Each line of the records below that contains "value가" needs to be copied.

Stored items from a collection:
'''

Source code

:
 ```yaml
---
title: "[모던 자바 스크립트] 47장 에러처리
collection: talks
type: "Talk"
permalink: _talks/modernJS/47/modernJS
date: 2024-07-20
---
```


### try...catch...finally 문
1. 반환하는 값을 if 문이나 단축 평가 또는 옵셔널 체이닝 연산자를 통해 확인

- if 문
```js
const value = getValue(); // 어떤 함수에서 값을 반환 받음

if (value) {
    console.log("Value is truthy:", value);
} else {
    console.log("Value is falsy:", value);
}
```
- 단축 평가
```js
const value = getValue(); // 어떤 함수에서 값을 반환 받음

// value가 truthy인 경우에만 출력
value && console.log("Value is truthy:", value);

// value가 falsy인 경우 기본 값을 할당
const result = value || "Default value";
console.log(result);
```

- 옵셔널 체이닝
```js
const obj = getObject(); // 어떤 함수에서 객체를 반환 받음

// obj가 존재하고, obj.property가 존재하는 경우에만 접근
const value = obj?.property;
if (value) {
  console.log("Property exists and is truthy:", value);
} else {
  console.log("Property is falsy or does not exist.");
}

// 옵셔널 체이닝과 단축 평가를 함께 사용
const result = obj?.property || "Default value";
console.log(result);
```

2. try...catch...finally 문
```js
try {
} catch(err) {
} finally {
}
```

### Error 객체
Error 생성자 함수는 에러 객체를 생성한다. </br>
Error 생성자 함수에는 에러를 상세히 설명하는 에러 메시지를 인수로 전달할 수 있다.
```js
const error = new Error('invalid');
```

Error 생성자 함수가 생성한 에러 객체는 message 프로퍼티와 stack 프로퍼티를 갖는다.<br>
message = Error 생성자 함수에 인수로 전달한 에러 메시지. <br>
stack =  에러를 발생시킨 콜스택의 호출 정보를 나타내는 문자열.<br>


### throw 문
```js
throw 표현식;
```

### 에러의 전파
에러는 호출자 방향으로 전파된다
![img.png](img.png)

'''

### Solution to the problem:
// value가 truthy인 경우에만 출력
// value가 falsy인 경우 기본 값을 할당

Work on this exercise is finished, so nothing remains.